Available records Start Marker
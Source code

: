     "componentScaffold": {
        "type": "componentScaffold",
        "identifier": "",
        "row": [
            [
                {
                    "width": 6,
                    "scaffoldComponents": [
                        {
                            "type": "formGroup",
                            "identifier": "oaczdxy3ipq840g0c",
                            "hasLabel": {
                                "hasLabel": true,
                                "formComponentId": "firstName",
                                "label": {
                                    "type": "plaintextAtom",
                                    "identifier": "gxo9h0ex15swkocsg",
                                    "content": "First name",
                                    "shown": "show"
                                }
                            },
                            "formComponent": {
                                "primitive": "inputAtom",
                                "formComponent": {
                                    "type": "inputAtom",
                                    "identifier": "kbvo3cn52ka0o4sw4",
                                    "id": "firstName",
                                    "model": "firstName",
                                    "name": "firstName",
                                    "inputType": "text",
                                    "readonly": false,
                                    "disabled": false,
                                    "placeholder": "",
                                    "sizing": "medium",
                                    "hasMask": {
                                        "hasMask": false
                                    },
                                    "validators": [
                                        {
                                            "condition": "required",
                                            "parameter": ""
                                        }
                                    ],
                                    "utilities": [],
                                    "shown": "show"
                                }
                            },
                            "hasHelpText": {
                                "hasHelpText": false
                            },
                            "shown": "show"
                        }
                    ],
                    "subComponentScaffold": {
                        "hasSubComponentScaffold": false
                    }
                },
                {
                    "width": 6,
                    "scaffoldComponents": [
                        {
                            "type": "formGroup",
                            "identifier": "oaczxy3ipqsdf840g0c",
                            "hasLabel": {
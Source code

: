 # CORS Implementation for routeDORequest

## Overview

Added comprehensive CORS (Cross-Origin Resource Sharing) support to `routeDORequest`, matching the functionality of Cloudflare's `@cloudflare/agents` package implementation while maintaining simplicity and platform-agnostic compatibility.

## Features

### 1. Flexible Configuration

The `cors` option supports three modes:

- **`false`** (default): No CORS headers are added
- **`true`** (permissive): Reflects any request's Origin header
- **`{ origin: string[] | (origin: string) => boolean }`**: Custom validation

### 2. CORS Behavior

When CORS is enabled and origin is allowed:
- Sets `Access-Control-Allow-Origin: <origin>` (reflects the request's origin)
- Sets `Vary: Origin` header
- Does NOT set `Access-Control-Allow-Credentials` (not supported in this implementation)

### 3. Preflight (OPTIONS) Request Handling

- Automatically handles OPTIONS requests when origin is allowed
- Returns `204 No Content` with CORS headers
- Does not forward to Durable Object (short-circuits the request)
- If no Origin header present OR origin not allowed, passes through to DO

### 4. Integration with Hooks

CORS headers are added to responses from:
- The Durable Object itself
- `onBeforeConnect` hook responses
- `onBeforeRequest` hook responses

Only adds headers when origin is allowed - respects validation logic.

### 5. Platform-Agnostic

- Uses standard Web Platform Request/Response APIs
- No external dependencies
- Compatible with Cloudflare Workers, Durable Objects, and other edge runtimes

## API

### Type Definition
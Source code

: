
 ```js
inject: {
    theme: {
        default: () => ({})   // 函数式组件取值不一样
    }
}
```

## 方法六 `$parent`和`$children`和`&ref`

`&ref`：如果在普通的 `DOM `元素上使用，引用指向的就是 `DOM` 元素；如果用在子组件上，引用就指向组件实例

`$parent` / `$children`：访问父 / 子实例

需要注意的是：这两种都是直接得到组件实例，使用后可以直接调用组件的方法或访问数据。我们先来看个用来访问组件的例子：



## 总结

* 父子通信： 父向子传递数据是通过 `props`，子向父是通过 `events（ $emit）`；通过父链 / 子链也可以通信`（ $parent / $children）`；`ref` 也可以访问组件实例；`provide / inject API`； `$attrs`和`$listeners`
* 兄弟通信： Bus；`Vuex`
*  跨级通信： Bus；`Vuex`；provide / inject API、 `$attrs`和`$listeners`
Available records End Marker
State how many lines of the records above contain "false", with no words besides the number.

**Task result**.
6